+++ Data section

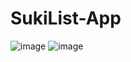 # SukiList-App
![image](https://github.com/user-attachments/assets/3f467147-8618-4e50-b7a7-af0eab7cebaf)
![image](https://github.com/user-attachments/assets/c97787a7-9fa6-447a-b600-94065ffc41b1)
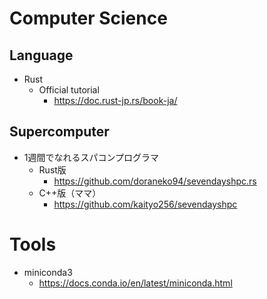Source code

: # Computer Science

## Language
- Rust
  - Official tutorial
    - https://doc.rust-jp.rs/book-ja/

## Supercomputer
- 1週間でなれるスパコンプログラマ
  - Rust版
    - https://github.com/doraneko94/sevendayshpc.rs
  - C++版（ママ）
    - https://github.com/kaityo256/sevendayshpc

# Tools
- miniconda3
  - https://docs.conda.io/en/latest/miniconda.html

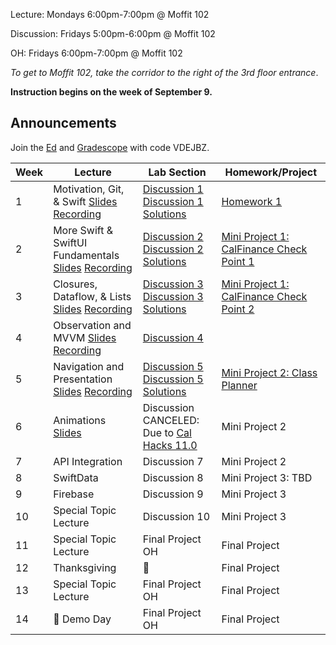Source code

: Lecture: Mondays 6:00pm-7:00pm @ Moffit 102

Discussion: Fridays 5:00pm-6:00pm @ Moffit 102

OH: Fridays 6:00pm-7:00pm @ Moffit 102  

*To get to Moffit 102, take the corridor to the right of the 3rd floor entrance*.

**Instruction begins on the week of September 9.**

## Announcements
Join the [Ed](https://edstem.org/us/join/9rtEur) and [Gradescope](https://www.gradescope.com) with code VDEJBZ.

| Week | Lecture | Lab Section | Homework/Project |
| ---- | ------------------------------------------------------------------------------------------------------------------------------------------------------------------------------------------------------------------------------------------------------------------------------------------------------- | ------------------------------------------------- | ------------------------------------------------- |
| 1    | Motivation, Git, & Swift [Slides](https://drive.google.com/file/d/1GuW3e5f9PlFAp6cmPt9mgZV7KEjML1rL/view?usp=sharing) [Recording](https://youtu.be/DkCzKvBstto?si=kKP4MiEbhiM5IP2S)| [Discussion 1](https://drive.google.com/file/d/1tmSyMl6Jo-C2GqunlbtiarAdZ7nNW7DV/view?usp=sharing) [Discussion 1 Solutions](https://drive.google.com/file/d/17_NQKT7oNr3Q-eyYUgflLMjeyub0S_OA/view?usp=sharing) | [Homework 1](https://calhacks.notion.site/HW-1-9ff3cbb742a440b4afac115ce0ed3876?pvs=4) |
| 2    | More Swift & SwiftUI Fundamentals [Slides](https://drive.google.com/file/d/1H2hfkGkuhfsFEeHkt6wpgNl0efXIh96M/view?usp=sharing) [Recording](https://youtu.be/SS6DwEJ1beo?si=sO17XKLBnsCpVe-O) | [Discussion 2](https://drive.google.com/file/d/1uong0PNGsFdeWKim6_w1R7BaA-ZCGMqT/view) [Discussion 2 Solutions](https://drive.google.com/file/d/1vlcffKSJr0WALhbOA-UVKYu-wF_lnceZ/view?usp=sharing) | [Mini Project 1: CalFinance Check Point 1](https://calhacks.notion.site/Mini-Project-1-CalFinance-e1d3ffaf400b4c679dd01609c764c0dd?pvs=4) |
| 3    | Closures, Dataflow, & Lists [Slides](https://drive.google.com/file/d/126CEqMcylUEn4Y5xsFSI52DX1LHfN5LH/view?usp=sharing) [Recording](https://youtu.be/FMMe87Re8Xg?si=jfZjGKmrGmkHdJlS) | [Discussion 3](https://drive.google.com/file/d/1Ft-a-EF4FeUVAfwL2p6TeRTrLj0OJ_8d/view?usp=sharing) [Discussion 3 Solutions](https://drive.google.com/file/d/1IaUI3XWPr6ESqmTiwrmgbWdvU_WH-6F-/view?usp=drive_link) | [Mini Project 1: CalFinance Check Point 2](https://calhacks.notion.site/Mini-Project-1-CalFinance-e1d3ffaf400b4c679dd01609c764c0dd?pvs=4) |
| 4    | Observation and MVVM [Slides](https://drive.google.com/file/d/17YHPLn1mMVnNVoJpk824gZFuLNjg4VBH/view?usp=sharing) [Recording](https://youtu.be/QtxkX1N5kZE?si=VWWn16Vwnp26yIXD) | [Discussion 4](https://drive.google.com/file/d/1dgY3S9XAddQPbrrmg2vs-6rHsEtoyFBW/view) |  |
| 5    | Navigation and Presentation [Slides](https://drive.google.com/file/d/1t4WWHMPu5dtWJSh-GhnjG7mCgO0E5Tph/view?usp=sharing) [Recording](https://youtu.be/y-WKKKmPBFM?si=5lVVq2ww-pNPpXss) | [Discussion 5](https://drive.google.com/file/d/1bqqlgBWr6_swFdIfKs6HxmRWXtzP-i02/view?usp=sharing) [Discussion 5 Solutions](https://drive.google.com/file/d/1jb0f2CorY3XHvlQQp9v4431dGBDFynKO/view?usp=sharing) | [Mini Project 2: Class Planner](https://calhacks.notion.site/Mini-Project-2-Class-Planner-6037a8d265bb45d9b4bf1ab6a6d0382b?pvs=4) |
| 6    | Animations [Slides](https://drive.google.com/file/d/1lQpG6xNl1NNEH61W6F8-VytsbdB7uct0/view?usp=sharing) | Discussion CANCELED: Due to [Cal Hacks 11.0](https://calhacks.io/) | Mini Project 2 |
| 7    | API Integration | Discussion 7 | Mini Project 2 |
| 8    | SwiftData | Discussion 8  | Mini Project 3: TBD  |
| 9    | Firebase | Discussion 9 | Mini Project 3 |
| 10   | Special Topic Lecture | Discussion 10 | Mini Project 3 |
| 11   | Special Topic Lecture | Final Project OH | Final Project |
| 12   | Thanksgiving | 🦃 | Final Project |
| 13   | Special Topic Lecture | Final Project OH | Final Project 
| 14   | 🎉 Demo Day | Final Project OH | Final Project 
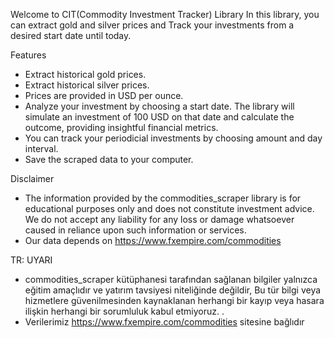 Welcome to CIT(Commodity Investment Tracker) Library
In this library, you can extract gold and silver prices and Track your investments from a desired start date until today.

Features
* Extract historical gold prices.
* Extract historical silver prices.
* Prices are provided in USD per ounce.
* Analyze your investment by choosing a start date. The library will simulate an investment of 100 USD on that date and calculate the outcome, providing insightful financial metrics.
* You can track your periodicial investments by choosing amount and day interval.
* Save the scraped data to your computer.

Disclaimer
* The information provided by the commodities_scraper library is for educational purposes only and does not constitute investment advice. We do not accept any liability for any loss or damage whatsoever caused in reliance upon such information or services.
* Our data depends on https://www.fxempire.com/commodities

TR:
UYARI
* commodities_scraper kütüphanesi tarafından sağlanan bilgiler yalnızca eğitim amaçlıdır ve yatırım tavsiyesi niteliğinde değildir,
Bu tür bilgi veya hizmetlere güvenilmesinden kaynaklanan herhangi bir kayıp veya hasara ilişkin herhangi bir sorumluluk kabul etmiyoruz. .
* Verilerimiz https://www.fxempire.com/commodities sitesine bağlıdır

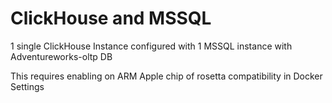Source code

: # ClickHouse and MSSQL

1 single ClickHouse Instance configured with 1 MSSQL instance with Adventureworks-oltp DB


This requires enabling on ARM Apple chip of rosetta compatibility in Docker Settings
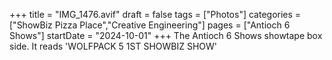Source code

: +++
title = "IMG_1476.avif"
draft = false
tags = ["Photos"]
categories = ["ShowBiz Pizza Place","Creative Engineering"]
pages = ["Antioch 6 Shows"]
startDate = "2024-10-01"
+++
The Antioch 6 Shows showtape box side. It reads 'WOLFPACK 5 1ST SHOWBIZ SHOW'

++++++

**What this task involves:** Print, word for word, the lines above that run from the line containing "depends on https://www.fxempire.com/commodities" to the line containing "1 single ClickHouse", both included. Keep the pictures out.

**Answer to this exercise:**
* Our data depends on https://www.fxempire.com/commodities

TR:
UYARI
* commodities_scraper kütüphanesi tarafından sağlanan bilgiler yalnızca eğitim amaçlıdır ve yatırım tavsiyesi niteliğinde değildir,
Bu tür bilgi veya hizmetlere güvenilmesinden kaynaklanan herhangi bir kayıp veya hasara ilişkin herhangi bir sorumluluk kabul etmiyoruz. .
* Verilerimiz https://www.fxempire.com/commodities sitesine bağlıdır

Source code

: # ClickHouse and MSSQL

1 single ClickHouse Instance configured with 1 MSSQL instance with Adventureworks-oltp DB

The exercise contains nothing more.